INSTRUCTIONS TO FOLLOW - Scan the entries for the word "Rust" and report how many lines contain it, as a number with no other words.

THE INPUT -
:::

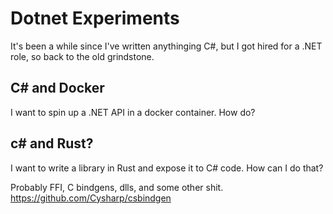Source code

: # Dotnet Experiments

It's been a while since I've written anythinging C#, but I got hired for a .NET role, so back to the old grindstone.

## C# and Docker

I want to spin up a .NET API in a docker container. How do?

## c# and Rust?

I want to write a library in Rust and expose it to C# code. How can I do that?

Probably FFI, C bindgens, dlls, and some other shit.
<https://github.com/Cysharp/csbindgen>
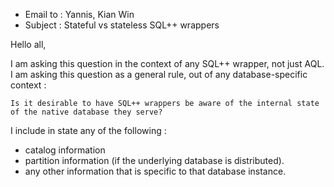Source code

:  - Email to : Yannis, Kian Win
 - Subject : Stateful vs stateless SQL++ wrappers

Hello all,

I am asking this question in the context of any SQL++ wrapper, not just AQL. I am asking this question as a general rule, out of any database-specific context :

	Is it desirable to have SQL++ wrappers be aware of the internal state of the native database they serve?

I include in state any of the following :

 - catalog information
 - partition information (if the underlying database is distributed).
 - any other information that is specific to that database instance.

:::

RESULT FOR THIS TASK - 2